- [Source material]

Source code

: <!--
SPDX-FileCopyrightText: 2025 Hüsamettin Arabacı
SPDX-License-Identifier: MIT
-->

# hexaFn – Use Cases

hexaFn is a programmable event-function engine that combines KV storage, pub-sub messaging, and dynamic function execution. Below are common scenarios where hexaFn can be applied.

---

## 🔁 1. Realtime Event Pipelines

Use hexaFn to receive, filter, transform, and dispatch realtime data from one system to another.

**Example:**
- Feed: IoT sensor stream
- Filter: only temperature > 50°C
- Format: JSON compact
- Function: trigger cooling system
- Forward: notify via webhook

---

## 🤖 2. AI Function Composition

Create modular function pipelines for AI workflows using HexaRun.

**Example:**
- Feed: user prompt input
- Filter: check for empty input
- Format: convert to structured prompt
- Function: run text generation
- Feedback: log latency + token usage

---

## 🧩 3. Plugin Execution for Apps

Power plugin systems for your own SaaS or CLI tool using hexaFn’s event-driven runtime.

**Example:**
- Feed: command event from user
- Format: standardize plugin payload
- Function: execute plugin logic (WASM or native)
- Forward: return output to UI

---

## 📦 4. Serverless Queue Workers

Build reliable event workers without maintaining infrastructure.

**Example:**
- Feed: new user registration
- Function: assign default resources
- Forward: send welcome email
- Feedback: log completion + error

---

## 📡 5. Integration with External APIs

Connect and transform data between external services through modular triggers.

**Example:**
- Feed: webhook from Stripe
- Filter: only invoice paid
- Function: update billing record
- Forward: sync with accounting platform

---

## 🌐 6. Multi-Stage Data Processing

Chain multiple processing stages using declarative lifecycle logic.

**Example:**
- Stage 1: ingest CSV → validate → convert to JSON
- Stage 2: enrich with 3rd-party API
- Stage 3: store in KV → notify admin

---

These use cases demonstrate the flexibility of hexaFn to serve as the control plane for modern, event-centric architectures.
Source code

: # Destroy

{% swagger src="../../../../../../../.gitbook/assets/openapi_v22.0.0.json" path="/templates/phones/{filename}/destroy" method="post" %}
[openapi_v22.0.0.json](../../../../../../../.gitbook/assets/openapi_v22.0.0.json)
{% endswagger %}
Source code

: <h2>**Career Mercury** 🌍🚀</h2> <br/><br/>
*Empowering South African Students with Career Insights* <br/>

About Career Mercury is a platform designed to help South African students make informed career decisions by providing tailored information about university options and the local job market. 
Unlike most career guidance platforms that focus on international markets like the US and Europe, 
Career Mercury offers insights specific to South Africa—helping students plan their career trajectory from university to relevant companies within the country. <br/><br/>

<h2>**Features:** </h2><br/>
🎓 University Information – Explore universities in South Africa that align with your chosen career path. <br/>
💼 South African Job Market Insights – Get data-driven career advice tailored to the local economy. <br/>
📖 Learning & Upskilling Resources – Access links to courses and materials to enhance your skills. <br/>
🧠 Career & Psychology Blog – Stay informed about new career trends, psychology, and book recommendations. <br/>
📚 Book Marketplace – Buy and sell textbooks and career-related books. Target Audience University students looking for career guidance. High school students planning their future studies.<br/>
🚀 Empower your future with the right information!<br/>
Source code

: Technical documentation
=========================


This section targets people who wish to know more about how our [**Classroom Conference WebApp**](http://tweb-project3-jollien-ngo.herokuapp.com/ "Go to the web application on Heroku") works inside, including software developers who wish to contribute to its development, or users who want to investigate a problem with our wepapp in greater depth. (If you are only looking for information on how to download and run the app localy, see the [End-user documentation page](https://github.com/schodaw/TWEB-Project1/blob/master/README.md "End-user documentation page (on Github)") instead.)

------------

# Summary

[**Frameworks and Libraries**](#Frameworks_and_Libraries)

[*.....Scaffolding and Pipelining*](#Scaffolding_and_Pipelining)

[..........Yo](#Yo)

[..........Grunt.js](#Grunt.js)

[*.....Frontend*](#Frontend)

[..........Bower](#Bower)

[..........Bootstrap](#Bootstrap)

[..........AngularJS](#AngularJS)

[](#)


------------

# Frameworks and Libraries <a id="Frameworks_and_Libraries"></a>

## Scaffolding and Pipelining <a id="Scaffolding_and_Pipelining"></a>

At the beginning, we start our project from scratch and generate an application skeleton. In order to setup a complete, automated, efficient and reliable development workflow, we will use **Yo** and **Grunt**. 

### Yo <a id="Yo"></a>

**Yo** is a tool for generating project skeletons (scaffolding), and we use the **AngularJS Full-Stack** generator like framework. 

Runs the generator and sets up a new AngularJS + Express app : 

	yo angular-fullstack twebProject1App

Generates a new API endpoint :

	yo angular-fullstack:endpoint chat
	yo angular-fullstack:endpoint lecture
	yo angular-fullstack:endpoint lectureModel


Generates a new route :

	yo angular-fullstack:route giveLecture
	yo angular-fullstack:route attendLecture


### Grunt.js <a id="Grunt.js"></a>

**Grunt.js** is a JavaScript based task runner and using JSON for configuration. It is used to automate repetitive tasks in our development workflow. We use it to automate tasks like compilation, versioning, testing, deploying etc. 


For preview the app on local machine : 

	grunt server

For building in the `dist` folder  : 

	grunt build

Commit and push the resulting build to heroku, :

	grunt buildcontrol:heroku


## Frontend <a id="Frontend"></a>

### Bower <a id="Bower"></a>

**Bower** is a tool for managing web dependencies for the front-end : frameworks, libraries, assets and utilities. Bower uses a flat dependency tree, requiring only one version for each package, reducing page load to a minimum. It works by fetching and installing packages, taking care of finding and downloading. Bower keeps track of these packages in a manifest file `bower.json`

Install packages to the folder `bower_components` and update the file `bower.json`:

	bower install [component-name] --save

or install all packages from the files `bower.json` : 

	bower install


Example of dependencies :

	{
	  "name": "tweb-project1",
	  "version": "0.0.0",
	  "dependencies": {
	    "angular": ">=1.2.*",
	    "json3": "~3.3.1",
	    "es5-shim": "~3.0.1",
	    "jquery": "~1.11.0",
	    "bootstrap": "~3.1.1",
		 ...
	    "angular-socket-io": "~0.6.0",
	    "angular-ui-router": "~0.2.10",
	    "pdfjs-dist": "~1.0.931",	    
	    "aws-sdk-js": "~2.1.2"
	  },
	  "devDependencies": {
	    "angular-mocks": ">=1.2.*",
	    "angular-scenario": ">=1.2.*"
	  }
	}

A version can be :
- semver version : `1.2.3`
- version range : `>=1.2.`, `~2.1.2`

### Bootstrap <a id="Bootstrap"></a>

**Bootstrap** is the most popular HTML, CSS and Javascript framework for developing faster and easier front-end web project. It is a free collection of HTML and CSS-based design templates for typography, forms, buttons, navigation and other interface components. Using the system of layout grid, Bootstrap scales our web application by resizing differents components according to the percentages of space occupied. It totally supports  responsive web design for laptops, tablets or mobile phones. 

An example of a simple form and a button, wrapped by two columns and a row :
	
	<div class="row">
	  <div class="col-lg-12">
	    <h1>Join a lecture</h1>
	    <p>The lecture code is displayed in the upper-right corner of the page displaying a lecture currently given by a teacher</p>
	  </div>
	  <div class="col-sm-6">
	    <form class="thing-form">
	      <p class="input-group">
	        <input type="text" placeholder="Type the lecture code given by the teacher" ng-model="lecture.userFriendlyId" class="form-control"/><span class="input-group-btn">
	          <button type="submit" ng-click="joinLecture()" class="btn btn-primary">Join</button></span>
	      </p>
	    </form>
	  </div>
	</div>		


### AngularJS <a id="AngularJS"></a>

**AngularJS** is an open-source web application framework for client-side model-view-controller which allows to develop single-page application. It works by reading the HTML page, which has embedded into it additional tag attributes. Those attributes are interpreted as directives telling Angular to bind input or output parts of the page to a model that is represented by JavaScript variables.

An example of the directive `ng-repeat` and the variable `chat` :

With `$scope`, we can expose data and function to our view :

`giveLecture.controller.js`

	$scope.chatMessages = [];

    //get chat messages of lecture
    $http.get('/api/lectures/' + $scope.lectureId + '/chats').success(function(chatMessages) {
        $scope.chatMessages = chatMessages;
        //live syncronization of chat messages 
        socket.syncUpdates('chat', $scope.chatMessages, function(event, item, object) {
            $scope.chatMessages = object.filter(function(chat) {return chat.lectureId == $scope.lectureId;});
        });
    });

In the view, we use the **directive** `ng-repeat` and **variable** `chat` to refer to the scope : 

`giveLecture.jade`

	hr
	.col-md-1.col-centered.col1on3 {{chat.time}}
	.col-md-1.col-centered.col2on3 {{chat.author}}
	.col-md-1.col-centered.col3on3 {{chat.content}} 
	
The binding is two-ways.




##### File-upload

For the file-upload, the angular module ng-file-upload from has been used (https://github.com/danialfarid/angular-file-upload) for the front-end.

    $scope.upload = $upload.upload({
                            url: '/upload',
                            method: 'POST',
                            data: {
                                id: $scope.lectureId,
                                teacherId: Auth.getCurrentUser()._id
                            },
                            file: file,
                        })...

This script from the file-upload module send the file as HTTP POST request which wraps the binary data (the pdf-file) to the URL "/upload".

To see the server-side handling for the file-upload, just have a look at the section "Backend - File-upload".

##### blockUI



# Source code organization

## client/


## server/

- [Work instruction]
All lines of the data that hold "hexaFn" need to be copied.

- [Completed task]
# hexaFn – Use Cases
hexaFn is a programmable event-function engine that combines KV storage, pub-sub messaging, and dynamic function execution. Below are common scenarios where hexaFn can be applied.
Use hexaFn to receive, filter, transform, and dispatch realtime data from one system to another.
Power plugin systems for your own SaaS or CLI tool using hexaFn’s event-driven runtime.
These use cases demonstrate the flexibility of hexaFn to serve as the control plane for modern, event-centric architectures.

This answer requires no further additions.